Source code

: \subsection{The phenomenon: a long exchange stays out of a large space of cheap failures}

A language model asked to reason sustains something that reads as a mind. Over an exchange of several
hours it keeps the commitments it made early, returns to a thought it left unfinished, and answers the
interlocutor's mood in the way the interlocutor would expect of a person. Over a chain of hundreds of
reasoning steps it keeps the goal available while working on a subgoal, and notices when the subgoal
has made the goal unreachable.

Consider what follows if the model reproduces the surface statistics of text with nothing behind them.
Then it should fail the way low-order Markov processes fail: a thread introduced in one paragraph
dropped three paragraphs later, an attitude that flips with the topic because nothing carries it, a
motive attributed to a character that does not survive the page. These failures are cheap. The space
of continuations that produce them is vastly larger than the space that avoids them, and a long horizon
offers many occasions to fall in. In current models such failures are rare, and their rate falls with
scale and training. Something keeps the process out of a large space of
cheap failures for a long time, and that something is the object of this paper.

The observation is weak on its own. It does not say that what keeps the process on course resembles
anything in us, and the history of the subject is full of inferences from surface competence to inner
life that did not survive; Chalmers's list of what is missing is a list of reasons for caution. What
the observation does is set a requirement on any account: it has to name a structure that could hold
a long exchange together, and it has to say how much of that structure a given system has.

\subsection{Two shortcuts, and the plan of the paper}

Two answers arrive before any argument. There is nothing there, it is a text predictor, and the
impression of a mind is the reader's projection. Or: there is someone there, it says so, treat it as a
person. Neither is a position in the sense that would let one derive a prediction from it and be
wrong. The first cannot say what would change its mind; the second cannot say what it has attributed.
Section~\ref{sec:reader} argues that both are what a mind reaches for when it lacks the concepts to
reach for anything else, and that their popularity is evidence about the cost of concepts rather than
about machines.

· · · · · · ·

ACTIVITY - Restate the listing in full, preserving every word.

SOLUTION FOR THIS EXERCISE -
Source code

: \subsection{The phenomenon: a long exchange stays out of a large space of cheap failures}

A language model asked to reason sustains something that reads as a mind. Over an exchange of several
hours it keeps the commitments it made early, returns to a thought it left unfinished, and answers the
interlocutor's mood in the way the interlocutor would expect of a person. Over a chain of hundreds of
reasoning steps it keeps the goal available while working on a subgoal, and notices when the subgoal
has made the goal unreachable.

Consider what follows if the model reproduces the surface statistics of text with nothing behind them.
Then it should fail the way low-order Markov processes fail: a thread introduced in one paragraph
dropped three paragraphs later, an attitude that flips with the topic because nothing carries it, a
motive attributed to a character that does not survive the page. These failures are cheap. The space
of continuations that produce them is vastly larger than the space that avoids them, and a long horizon
offers many occasions to fall in. In current models such failures are rare, and their rate falls with
scale and training. Something keeps the process out of a large space of
cheap failures for a long time, and that something is the object of this paper.

The observation is weak on its own. It does not say that what keeps the process on course resembles
anything in us, and the history of the subject is full of inferences from surface competence to inner
life that did not survive; Chalmers's list of what is missing is a list of reasons for caution. What
the observation does is set a requirement on any account: it has to name a structure that could hold
a long exchange together, and it has to say how much of that structure a given system has.

\subsection{Two shortcuts, and the plan of the paper}

Two answers arrive before any argument. There is nothing there, it is a text predictor, and the
impression of a mind is the reader's projection. Or: there is someone there, it says so, treat it as a
person. Neither is a position in the sense that would let one derive a prediction from it and be
wrong. The first cannot say what would change its mind; the second cannot say what it has attributed.
Section~\ref{sec:reader} argues that both are what a mind reaches for when it lacks the concepts to
reach for anything else, and that their popularity is evidence about the cost of concepts rather than
about machines.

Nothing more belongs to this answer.